For instance, I always give them each a backpack and I tell them to put what they need and want inside. I will always be ready with Nathan’s ear defenders to help with sound. One time we were up to see the rest of the family and one off the family members wanted to go to the pub for dinner. I knew exactly what to do! I told Ben and Nathan what was going on, when we got there we found out that there was this god awful band playing, so we decided to get a table as far away from the band as possible and we got out their ear defenders and iPads.

Thomas: Wow, my mum was good at helping me, but you’re something else! There’s not much I would change from what you just said. I would say a schedule is good, also a bit of mystery can really awaken an experience when going somewhere. So you can have the things to look forward to as well!
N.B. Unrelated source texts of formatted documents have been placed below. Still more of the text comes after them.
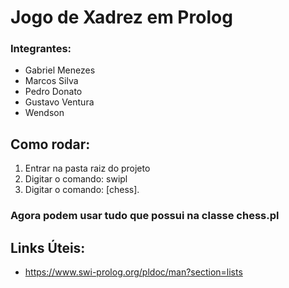 # Jogo de Xadrez em Prolog

### Integrantes:
- Gabriel Menezes
- Marcos Silva
- Pedro Donato
- Gustavo Ventura
- Wendson


## Como rodar:

1. Entrar na pasta raiz do projeto
2. Digitar o comando: swipl
3. Digitar o comando: [chess].
### Agora podem usar tudo que possui na classe chess.pl

## Links Úteis:
- https://www.swi-prolog.org/pldoc/man?section=lists
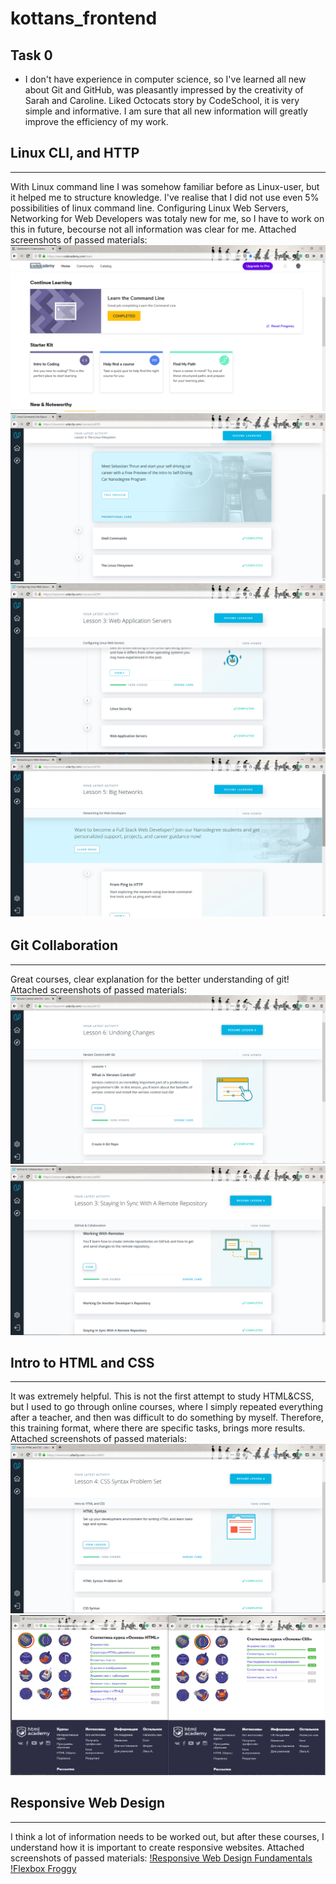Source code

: # kottans_frontend

Task 0
-----------
* I don't have experience in computer science, so I've learned all new about Git and GitHub, was pleasantly impressed by the creativity of Sarah and Caroline. Liked Octocats story by CodeSchool, it is very simple and informative.
I am sure that all new information will greatly improve the efficiency of my work.



## Linux CLI, and HTTP
-----------
With Linux command line I was somehow familiar before as Linux-user, but it helped me to structure knowledge. I've realise that I did not use even 5% possibilities of linux command line.
Configuring Linux Web Servers, Networking for Web Developers was totaly new for me, so I have to work on this in future, becourse not all information was clear for me.
Attached screenshots of passed materials:
![Learn the Command Line](task_linux_cli/command.png "Learn the Command Line")
![Linux Command Line](task_linux_cli/commandline.png "Linux Command Line")
![Configuring Linux Web Servers](task_linux_cli/lservers.jpg "Configuring Linux Web Servers")
![Networking for Web Developers](task_linux_cli/network.jpg "Networking for Web Developers")



## Git Collaboration
-----------

Great courses, clear explanation for the better understanding of git!
Attached screenshots of passed materials:
![What is Version Control](task_git_collaboration/vcgit.png "Version Control with Git")
![GitHub & Collaboration](task_git_collaboration/gitcollab.png "GitHub & Collaboration")


## Intro to HTML and CSS
--------------
It was extremely helpful. This is not the first attempt to study HTML&CSS, but I used to go through online courses, 
where I simply repeated everything after a teacher, and then was difficult to do something by myself. 
Therefore, this training format, where there are specific tasks, brings more results.
Attached screenshots of passed materials:
![Intro to HTML and CSS](task_git_html_css_intro/intro.png "Intro to HTML and CSS")
![HTML Academy: Basics of HTML & Basics of CSS](task_git_html_css_intro/html-css.png "HTML Academy: Basics of HTML & Basics of CSS")

## Responsive Web Design
--------------

I think a lot of information needs to be worked out, but after these courses, 
I understand how it is important to create responsive websites. 
Attached screenshots of passed materials:
[!Responsive Web Design Fundamentals](task_responsive_web_design/rwdf.png "Responsive Web Design Fundamentals")
[!Flexbox Froggy](task_responsive_web_design/frog.png "Flexbox Froggy")
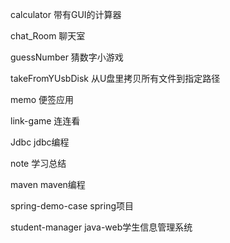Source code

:calculator
带有GUI的计算器

chat_Room
聊天室

guessNumber
猜数字小游戏

takeFromYUsbDisk
从U盘里拷贝所有文件到指定路径

memo
便签应用

link-game
连连看

Jdbc
jdbc编程

note
学习总结

maven
maven编程

spring-demo-case
spring项目

student-manager
java-web学生信息管理系统
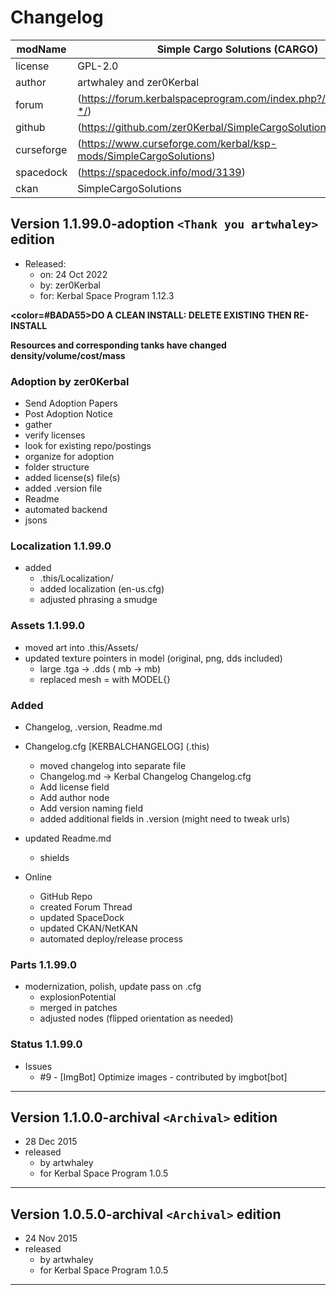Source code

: # Changelog  
  
| modName    | Simple Cargo Solutions (CARGO)                                    |
| ---------- | ----------------------------------------------------------------- |
| license    | GPL-2.0                                                           |
| author     | artwhaley and zer0Kerbal                                          |
| forum      | (https://forum.kerbalspaceprogram.com/index.php?/topic/210255-*/) |
| github     | (https://github.com/zer0Kerbal/SimpleCargoSolutions)              |
| curseforge | (https://www.curseforge.com/kerbal/ksp-mods/SimpleCargoSolutions) |
| spacedock  | (https://spacedock.info/mod/3139)                                 |
| ckan       | SimpleCargoSolutions                                              |

## Version 1.1.99.0-adoption `<Thank you artwhaley>` edition

* Released:
  * on: 24 Oct 2022
  * by: zer0Kerbal
  * for: Kerbal Space Program 1.12.3

<b><color=#BADA55>DO A CLEAN INSTALL: DELETE EXISTING THEN RE-INSTALL</color></b>

<b>Resources and corresponding tanks have changed density/volume/cost/mass </b>

### Adoption by zer0Kerbal

* Send Adoption Papers
* Post Adoption Notice
* gather
* verify licenses
* look for existing repo/postings
* organize for adoption
* folder structure
* added license(s) file(s)
* added .version file
* Readme
* automated backend
* jsons

### Localization 1.1.99.0

* added
  * .this/Localization/
  * added localization (en-us.cfg)
  * adjusted phrasing a smudge

### Assets 1.1.99.0

* moved art into .this/Assets/
* updated texture pointers in model (original, png, dds included)
  * large .tga -> .dds ( mb ->	mb)
  * replaced mesh = with MODEL{}

### Added

* Changelog, .version, Readme.md
* Changelog.cfg [KERBALCHANGELOG] (.this)
  * moved changelog into separate file
  * Changelog.md -> Kerbal Changelog Changelog.cfg
  * Add license field
  * Add author node
  * Add version naming field
  * added additional fields in .version (might need to tweak urls)
* updated Readme.md
  * shields

* Online
  * GitHub Repo
  * created Forum Thread
  * updated SpaceDock
  * updated CKAN/NetKAN
  * automated deploy/release process

### Parts  1.1.99.0

* modernization, polish, update pass on .cfg
  * explosionPotential
  * merged in patches
  * adjusted nodes (flipped orientation as needed)

### Status 1.1.99.0

* Issues
  * #9 - [ImgBot] Optimize images - contributed by imgbot[bot]

---

## Version 1.1.0.0-archival `<Archival>` edition

* 28 Dec 2015
* released
  * by artwhaley
  * for Kerbal Space Program 1.0.5

---

## Version 1.0.5.0-archival `<Archival>` edition

* 24 Nov 2015
* released
  * by artwhaley
  * for Kerbal Space Program 1.0.5

---
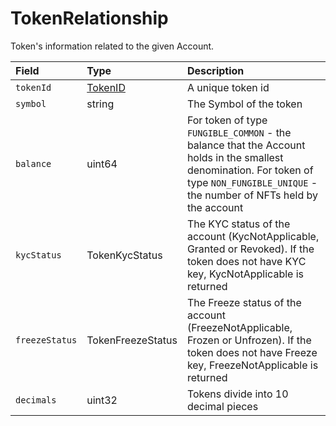 # TokenRelationship

Token's information related to the given Account.

| Field | Type | Description |
| :--- | :--- | :--- |
| `tokenId` | [TokenID](tokenid.md) | A unique token id |
| `symbol` | string | The Symbol of the token |
| `balance` | uint64 | For token of type `FUNGIBLE_COMMON` - the balance that the Account holds in the smallest denomination. For token of type `NON_FUNGIBLE_UNIQUE` - the number of NFTs held by the account |
| `kycStatus` | TokenKycStatus | The KYC status of the account \(KycNotApplicable, Granted or Revoked\). If the token does not have KYC key, KycNotApplicable is returned |
| `freezeStatus` | TokenFreezeStatus | The Freeze status of the account \(FreezeNotApplicable, Frozen or Unfrozen\). If the token does not have Freeze key, FreezeNotApplicable is returned |
| `decimals` | uint32 | Tokens divide into 10 decimal pieces |



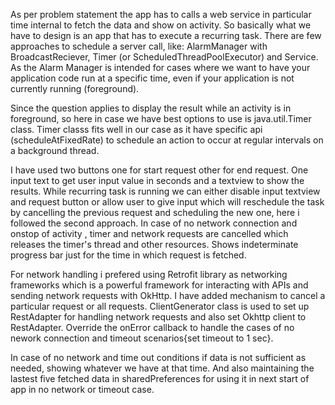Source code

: As per problem statement the app has to calls a web service in particular time internal to fetch the data and show on activity.
So basically what we have to design is an app that has to execute a recurring task.
There are few approaches to schedule a server call, like: AlarmManager with BroadcastReciever, Timer (or ScheduledThreadPoolExecutor) and Service.
As the Alarm Manager is intended for cases where we want to have your application code run at a specific time, even if your application is not currently running (foreground).

Since the question applies to display the result while an activity is in foreground, so here in case we have best options to use is java.util.Timer class.
Timer classs fits well in our case as it have specific api (scheduleAtFixedRate) to schedule an action to occur at regular intervals on a background thread.

I have used two buttons one for start request other for end request. One input text to get user input value in seconds and a textview to show the results.
While recurring task is running we can either disable input textview and request button or allow user to give input which will reschedule the task by cancelling the previous request and scheduling the new one, here i followed the second approach.
In case of no network connection and onstop of activity , timer and network requests are cancelled which releases the timer's thread and other resources.
Shows indeterminate progress bar just for the time in which request is fetched.

For network handling i prefered using Retrofit library as networking frameworks which is a powerful framework for interacting with APIs and sending network requests with OkHttp.
I have added mechanism to cancel a particular request or all requests. ClientGenerator class is used to set up RestAdapter for handling network requests and also set Okhttp client to RestAdapter.
Override the onError callback to handle the cases of no nework connection and timeout scenarios{set timeout to 1 sec}.

In case of no network and time out conditions if data is not sufficient as needed, showing whatever we have at that time.
And also maintaining the lastest five fetched data in sharedPreferences for using it in next start of app in no network or timeout case.

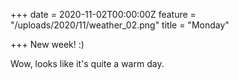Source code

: +++
date = 2020-11-02T00:00:00Z
feature = "/uploads/2020/11/weather_02.png"
title = "Monday"

+++
New week! :)

Wow, looks like it's quite a warm day.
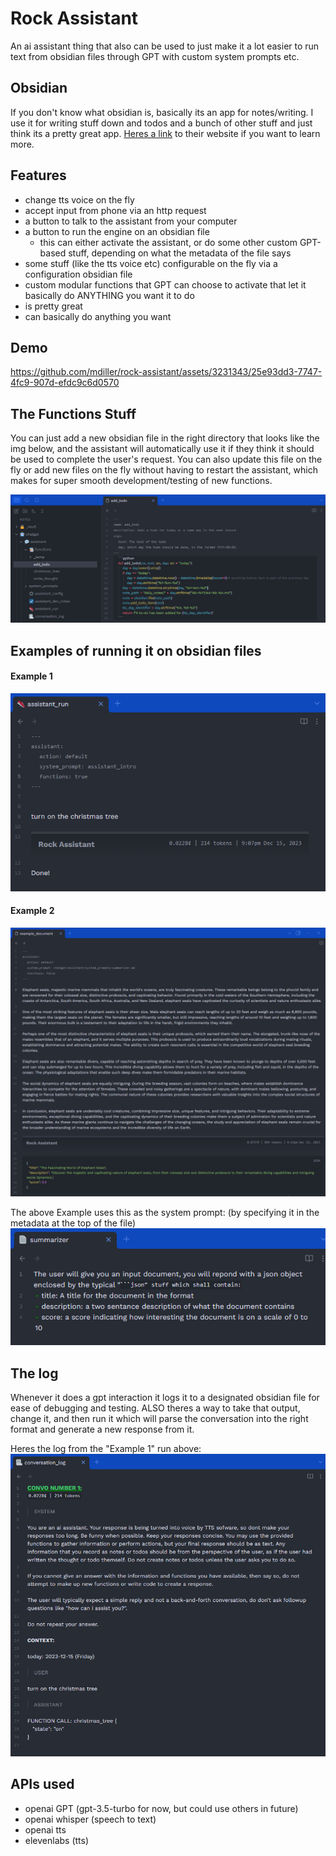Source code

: # Rock Assistant

An ai assistant thing that also can be used to just make it a lot easier to run text from obsidian files through GPT with custom system prompts etc.

## Obsidian
If you don't know what obsidian is, basically its an app for notes/writing. I use it for writing stuff down and todos and a bunch of other stuff and just think its a pretty great app. [Heres a link](https://obsidian.md/) to their website if you want to learn more.

## Features
- change tts voice on the fly
- accept input from phone via an http request
- a button to talk to the assistant from your computer
- a button to run the engine on an obsidian file
  - this can either activate the assistant, or do some other custom GPT-based stuff, depending on what the metadata of the file says
- some stuff (like the tts voice etc) configurable on the fly via a configuration obsidian file
- custom modular functions that GPT can choose to activate that let it basically do ANYTHING you want it to do
- is pretty great
- can basically do anything you want

## Demo


https://github.com/mdiller/rock-assistant/assets/3231343/25e93dd3-7747-4fc9-907d-efdc9c6d0570


## The Functions Stuff
You can just add a new obsidian file in the right directory that looks like the img below, and the assistant will automatically use it if they think it should be used to complete the user's request. You can also update this file on the fly or add new files on the fly without having to restart the assistant, which makes for super smooth development/testing of new functions.

![demo](docs/images/function_example.png)

## Examples of running it on obsidian files

#### Example 1

![demo](docs/images/run_example1.png)

#### Example 2

![demo](docs/images/run_example2.png)

The above Example uses this as the system prompt: (by specifying it in the metadata at the top of the file)
![demo](docs/images/run_example2_prompt.png)

## The log
Whenever it does a gpt interaction it logs it to a designated obsidian file for ease of debugging and testing. ALSO theres a way to take that output, change it, and then run it which will parse the conversation into the right format and generate a new response from it.

Heres the log from the "Example 1" run above:
![demo](docs/images/log.png)

## APIs used
- openai GPT (gpt-3.5-turbo for now, but could use others in future)
- openai whisper (speech to text)
- openai tts
- elevenlabs (tts)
Kylie: I just wanted to add to that: “Those who don’t mind matter, those who don’t matter, mind.” Forget what everyone else maybe thinking, you have enough to deal with as it is. As parents you have too much going on in your life as it is to be worried about someone else’s thoughts.

Parents, please make sure you take your own holidays, by yourselves. It helps you recuperate and become much better as parents and it helps you guys live healthier lives.

Now for anybody that isn’t aware of the nuances of autism or don’t quite know that much about autism. The more you can educate the less they will be ignorant. The less ignorant the more compassionate they get. If you have people coming to your place with autism be compassionate, don’t judge; the parents are doing the best they can.

Be open to learning because it’s hard enough for kids on the spectrum without being judged by others. You guys rarely see the meltdowns that our children have because you only see them for such a short time, you don’t see what’s going on behind the scenes. These children aren’t in a comfortable environment but they are really holding it together.

Building that rapport can really show the world how wonderful and beautiful these kids really are! Ben is so reserved and quiet so they don’t really see the real Ben, because they don’t take the time to build up that rapport with him. If they take the time to build up the rapport they would find that he is this kind, funny, loving child.

Thomas: You stole the darn words out of my mouth! I say a lot of people today have a set mind frame and for quite a few people it’s either “my way or the highway”. I would say “keep an open mind.”

If there is one thing that I have learned by being on the spectrum it’s that you need to be open to trying new things. When you learn about what it’s like to live on the spectrum and appreciate it, you can make the world an easier place to live, not just for people on the spectrum, but for everyone else too.